Juliette ARMANET incandescente

14 Avril 2022 , Rédigé par Ipsus Publié dans #MUSIQUE

 

 

En complément des Clips,

on trouvera ,ci-après, également 

54 mn de Concert en video

Comment naît une chanson ? (10.11.2021 )

J’avais envie de me bousculer. La musique c’est avant tout un territoire de jeu, donc il n’est pas question de se brider, au contraire il faut prendre des risques, expérimenter. D’autant que je ne suis plus la même femme que celle qui a écrit “Petite amie”. J’ai une histoire en plus dans mon corps et dans mon cœur. C’est aussi un miroir tendu, l’écriture d’un disque… Au final j’ai composé beaucoup, de manière frénétique. Et des évidences ont fini par s’imposer.

J’ai surtout plus que jamais compris à quel point la musique était un endroit de survie mentale. Pour se libérer d’émotions difficiles, pour s’émanciper parfois de relations toxiques ou pas épanouissantes. Pour aussi s’apprivoiser…

Elle avait incendié la pop française en 2017 avec son premier album Petite Amie.

4 ans plus tard, l’auteure compositrice-interprète est revenue enflammer les cœurs et les pistes de danse avec le très dansant et émouvant Brûler le feu

Quand elle a surgi avec son grand piano et son spleen en bandoulière, en 2016, sur un EP intitulé Cavalier seul, l’ex-Lilloise installée à Paris est rapidement devenue la nouvelle fiancée de l’Hexagone. Sa frange épaisse et sa silhouette racée, entre kitsch travaillé et élégance innée, se sont alors retrouvées placardées un peu partout, des écrans de télévision aux unes des magazines.

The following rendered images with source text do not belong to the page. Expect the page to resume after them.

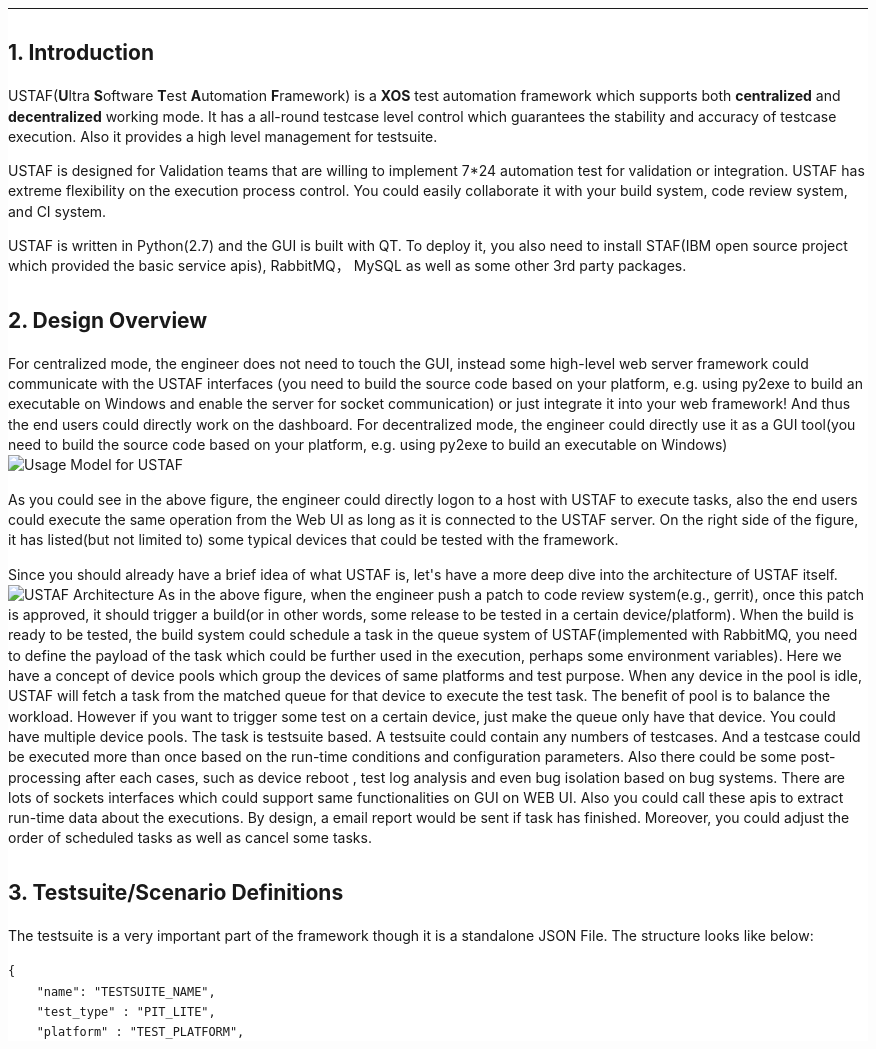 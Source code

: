 
----------

## 1. Introduction ##

USTAF(**U**ltra **S**oftware **T**est **A**utomation **F**ramework) is a **XOS** test automation framework which supports both **centralized** and **decentralized** working mode. It has a all-round testcase level control which guarantees the stability and accuracy of testcase execution. Also it provides a high level management for testsuite.

USTAF is designed for Validation teams that are willing to implement 7*24 automation test for validation or integration. USTAF has extreme flexibility on the execution process control. You could easily collaborate it with your build system, code review system, and CI system.

USTAF is written in Python(2.7) and the GUI is  built with QT. To deploy it, you also need to install STAF(IBM open source project which provided the basic service apis), RabbitMQ， MySQL as well as some other 3rd party packages.

## 2. Design Overview ##

For centralized mode, the engineer does not need to touch the GUI, instead some high-level web server framework could communicate with the USTAF interfaces (you need to build the source code based on your platform, e.g. using py2exe to build an executable on Windows and enable the server for socket communication) or just integrate it into your web framework! And thus the end users could directly work on the dashboard.
For decentralized mode, the engineer could directly use it as a GUI tool(you need to build the source code based on your platform, e.g. using py2exe to build an executable on Windows)
![Usage Model for USTAF](http://upload-images.jianshu.io/upload_images/9304106-19953ad735e2c881.png?imageMogr2/auto-orient/strip%7CimageView2/2/w/1240)

As you could see in the above figure, the engineer could directly logon to a host with USTAF to execute tasks, also the end users could execute the same operation from the Web UI as long as it is connected to the USTAF server. On the right side of the figure, it has listed(but not limited to) some typical devices that could be tested with the framework.

Since you should already have a brief idea of what USTAF is, let's have a more deep dive into the architecture of  USTAF itself.
![USTAF Architecture](http://upload-images.jianshu.io/upload_images/9304106-9596c574f85f44ab.png?imageMogr2/auto-orient/strip%7CimageView2/2/w/1240)
As in the above figure,  when the engineer push a patch to code review system(e.g.,  gerrit), once this patch is approved, it should trigger a build(or in other words, some release to be tested in a certain device/platform). When the build is ready to be tested, the build system could schedule a task in the queue system of USTAF(implemented with RabbitMQ, you need to define the payload of the task which could be further used in the execution, perhaps some environment variables).
Here we have a concept of device pools which group the devices of same platforms and test purpose. When any device in the pool is idle, USTAF will fetch a task from the matched queue for that device to execute the test task. The benefit of pool is to balance the workload. However if you want to trigger some test on a certain device, just make the queue  only have that device. You could have multiple device pools.
The task is testsuite based.  A testsuite could contain any numbers of testcases. And a testcase could be executed more than once based on the run-time conditions and configuration parameters.
Also there could be some post-processing after each cases, such as device reboot , test log analysis  and even bug isolation based on bug systems.
There are lots of sockets interfaces which could support same functionalities on GUI on WEB UI. Also you could call these apis to extract run-time data about the executions. By design, a email report would be sent if task has finished.
Moreover, you could adjust the order of scheduled tasks as well as cancel some tasks.  
## 3. Testsuite/Scenario Definitions ##
The testsuite is a very important part of the framework though it is a standalone JSON File. The structure looks like below:
```
{
    "name": "TESTSUITE_NAME", 
    "test_type" : "PIT_LITE",
    "platform" : "TEST_PLATFORM",
```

Comparée à Christophe, Michel Berger et Véronique Sanson, l’artiste était accueillie en messie, avec pour périlleuse tâche de sauver la variété française de son côté guimauve en lui apportant audace et modernité.

C'est justement ce fabuleux duo avec Christophe en 2019 chez Nagui ( Taratata ) que j'ai voulu,symboliquement remettre en mémoire de celui qui nous a quittés trop tôt et à qui Juloiette donnait la réplique

( voir également coulisses de l'enregistrement )

Auréolée d’une Victoire de la musique, de concerts (fiévreux) à guichets fermés – dont une prestation devant un Barack Obama médusé (2017 ) et d’un double disque de platine, Juliette Armanet a attendu quatre longues années pour confectionner un nouvel album à la hauteur de son coup d’essai

 Plus incandescente que jamais, l’artiste âgée de 37 ans chante sur des airs disco le manque, l’absence, le désir, la transe et la renaissance.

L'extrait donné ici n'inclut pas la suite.